Formalizing the Agency Gap in TRIBE v2
A Categorical Critique of Passive-Observer Brain Models
1. The Empirical Failure: The “Tools” Discrepancy
Meta’s TRIBE v2 (March 2026) is a landmark foundation model for brain encoding, achieving state-of-the-art results in predicting fMRI responses to naturalistic stimuli. However, the model exhibits a catastrophic performance gap in a specific category: Tools.
While TRIBE v2 accurately recovers functional localizers for Faces (R=0.64), Places (R=0.79), and Bodies (R=0.74), its performance on the Tools category is essentially at chance (R=0.12).
This gap is not a failure of data volume or model scale. It is a structural failure of the passive-observer architecture. Using the Lens Theory formalisms (Appendix: The Lens-Theoretic Adjunction), we can provide a rigorous categorical explanation for why this gap exists and why it is insurmountable for passive models.
2. Categorical Definition of the Gap
2.1 Passive Objects (Faces, Places) as “Views”
In the Category of Experience (Exp), objects like Faces and Places are primarily modeled by the get map (S → V). Recognition of a face is a mapping from the Sensor’s internal state (S) to a View (V).
Because TRIBE v2 is a Forward-Mapping Instrument (I: Exp → Form), it excels at capturing the get map. It takes the stimulus (the view) and maps it to a formal neural representation. Since the “truth” of a face is largely contained in its visual configuration, the passive instrument succeeds.
2.2 Active Objects (Tools) as “Lenses”
A Tool is not merely a visual configuration. In cognitive neuroscience, tool identity is constituted by motor affordances and action planning (the Dorsal Stream).
Mathematically, a Tool is a Full Lens L = (S, A, V, E) that requires the put map (S × E → S).
- The View (V): What the tool looks like (e.g., a hammer’s shape).
- The Action (A): What the tool allows the sensor to do (e.g., strike).
- The Update (E): The feedback from using the tool (e.g., the nail being driven).
To recognize a tool, the sensor must model the Update Map — the way the world changes when the sensor acts.
3. Why the Adjunction Fails for TRIBE v2
TRIBE v2 is defined by its authors as a model of the brain as a “passive observer.” In our formalism, this means TRIBE v2 only implements the I Functor (Formalization) without the S Functor (Grounding/Agency).
The “Tools Failure” occurs because the instrument I is attempting to map an object that lives in the Interaction Space (S × E) using only the View Space (V).

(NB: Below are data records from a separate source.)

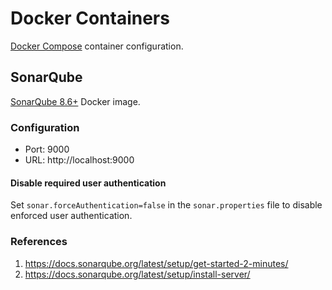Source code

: # Docker Containers

[Docker Compose](https://docs.docker.com/compose/) container configuration.

## SonarQube

[SonarQube 8.6+](https://hub.docker.com/_/sonarqube) Docker image.

### Configuration

- Port: 9000
- URL: http://localhost:9000

#### Disable required user authentication

Set `sonar.forceAuthentication=false` in the `sonar.properties` file to disable enforced user authentication.

### References

1. https://docs.sonarqube.org/latest/setup/get-started-2-minutes/
2. https://docs.sonarqube.org/latest/setup/install-server/
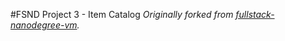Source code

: #FSND Project 3 - Item Catalog
_Originally forked from [fullstack-nanodegree-vm](https://github.com/udacity/fullstack-nanodegree-vm)._
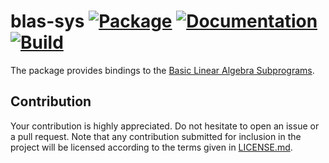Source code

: # blas-sys [![Package][package-img]][package-url] [![Documentation][documentation-img]][documentation-url] [![Build][build-img]][build-url]

The package provides bindings to the [Basic Linear Algebra Subprograms][blas].

## Contribution

Your contribution is highly appreciated. Do not hesitate to open an issue or a
pull request. Note that any contribution submitted for inclusion in the project
will be licensed according to the terms given in [LICENSE.md](LICENSE.md).

[blas]: https://en.wikipedia.org/wiki/Basic_Linear_Algebra_Subprograms

[build-img]: https://travis-ci.org/stainless-steel/blas-sys.svg?branch=master
[build-url]: https://travis-ci.org/stainless-steel/blas-sys
[documentation-img]: https://docs.rs/blas-sys/badge.svg
[documentation-url]: https://docs.rs/blas-sys
[package-img]: https://img.shields.io/crates/v/blas-sys.svg
[package-url]: https://crates.io/crates/blas-sys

Conjecture (The Agency Bound): Any instrument I that lacks an internal representation of the put map (S × E → S) will have a reconstruction error for an object X that is lower-bounded by the Synergy of the action-interaction:
Error(I(X)) ≥ Syn(A, E; T)
Where A is Action and E is Evidence.
Note: This bound is motivated by the lens-theoretic formalism and consistent with the TRIBE v2 data, but has not been rigorously derived. The R=0.12 result is suggestive evidence, not a proof.

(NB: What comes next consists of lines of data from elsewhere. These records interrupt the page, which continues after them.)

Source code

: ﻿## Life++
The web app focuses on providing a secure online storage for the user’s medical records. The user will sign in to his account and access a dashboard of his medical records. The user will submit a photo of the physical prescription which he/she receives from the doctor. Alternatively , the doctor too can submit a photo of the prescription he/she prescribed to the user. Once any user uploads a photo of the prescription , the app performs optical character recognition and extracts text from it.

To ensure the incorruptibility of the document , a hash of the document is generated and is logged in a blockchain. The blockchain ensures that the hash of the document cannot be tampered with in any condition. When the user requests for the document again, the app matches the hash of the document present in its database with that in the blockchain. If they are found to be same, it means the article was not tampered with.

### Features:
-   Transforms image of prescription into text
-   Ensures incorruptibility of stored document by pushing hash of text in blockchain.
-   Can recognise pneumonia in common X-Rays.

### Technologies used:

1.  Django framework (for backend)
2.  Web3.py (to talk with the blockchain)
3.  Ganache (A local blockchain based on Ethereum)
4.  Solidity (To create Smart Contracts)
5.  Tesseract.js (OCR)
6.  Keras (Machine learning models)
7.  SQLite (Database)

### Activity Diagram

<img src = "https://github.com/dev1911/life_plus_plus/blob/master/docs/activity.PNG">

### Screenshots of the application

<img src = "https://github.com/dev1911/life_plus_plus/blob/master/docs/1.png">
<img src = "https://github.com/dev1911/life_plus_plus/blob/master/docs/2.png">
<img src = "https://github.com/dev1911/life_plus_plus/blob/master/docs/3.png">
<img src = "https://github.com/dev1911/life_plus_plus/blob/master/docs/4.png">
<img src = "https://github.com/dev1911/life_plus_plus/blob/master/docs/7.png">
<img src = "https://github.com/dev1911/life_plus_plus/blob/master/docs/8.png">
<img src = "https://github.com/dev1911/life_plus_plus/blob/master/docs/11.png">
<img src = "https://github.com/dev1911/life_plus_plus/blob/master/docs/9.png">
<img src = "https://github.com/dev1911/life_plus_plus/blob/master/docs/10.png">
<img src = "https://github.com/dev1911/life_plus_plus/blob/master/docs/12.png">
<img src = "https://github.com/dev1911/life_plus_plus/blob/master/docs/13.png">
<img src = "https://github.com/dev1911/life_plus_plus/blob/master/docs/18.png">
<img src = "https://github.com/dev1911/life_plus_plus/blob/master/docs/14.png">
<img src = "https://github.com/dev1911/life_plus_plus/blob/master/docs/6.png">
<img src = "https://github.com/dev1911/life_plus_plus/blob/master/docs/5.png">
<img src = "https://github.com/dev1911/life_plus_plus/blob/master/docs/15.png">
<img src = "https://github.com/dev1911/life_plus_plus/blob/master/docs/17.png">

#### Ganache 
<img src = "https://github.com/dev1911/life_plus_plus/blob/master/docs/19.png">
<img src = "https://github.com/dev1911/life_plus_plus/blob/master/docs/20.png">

Since a tool’s “truth” T is dominated by its functional synergy (A, E), and TRIBE v2 has zero capacity for action/update modeling, the R=0.12 result is the expected mathematical outcome. The model is seeing the hammer, but it cannot “see” the strike — and therefore it does not “see” the hammer.
4. The “Dead Speech” Diagnosis
TRIBE v2’s failure on tools is the formal signature of Dead Speech in a brain-encoding model.
- It is high in Redundant Information (it knows what a face looks like, and so does the human).
- It is high in Unique Instrument Information (it has vast correlations across 720 subjects).
- But it has zero Synergy (Φloop) in the tool-use network, because synergy requires the Loop to close through Action.
5. Conclusion: Toward an Active Adjunction
To solve the tools gap, the next generation of brain models (TRIBE v3) cannot be built as a passive observer. It must be built as an Adjunction. It must not only predict how the brain responds to stimuli but how the brain redirects stimuli through its own actions.
The “Agency Gap” is the formal proof that Truth — even the neural truth of a tool — lives in the Circulation, not in the observation.
A model that doesn’t dance, can’t recognize a dancer.